Your task: In the entries that follow, say how many lines contain the string "images". Give no other words.

Exercise inputs:
++++++++++

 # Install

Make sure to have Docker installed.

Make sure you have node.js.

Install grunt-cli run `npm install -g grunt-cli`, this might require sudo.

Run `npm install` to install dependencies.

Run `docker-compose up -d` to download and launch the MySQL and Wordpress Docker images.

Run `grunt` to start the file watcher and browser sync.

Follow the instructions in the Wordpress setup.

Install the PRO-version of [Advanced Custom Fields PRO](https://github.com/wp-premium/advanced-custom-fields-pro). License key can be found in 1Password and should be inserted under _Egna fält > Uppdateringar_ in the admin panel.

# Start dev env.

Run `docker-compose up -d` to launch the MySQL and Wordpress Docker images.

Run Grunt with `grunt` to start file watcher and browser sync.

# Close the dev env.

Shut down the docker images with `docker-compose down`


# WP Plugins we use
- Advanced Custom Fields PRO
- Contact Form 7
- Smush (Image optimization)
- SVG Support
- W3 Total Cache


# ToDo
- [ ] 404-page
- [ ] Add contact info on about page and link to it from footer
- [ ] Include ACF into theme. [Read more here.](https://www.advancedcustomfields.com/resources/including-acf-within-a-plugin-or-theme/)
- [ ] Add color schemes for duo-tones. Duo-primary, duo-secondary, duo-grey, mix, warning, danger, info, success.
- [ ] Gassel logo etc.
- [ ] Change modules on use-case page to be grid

++++++++++

Solution to this exercise: 3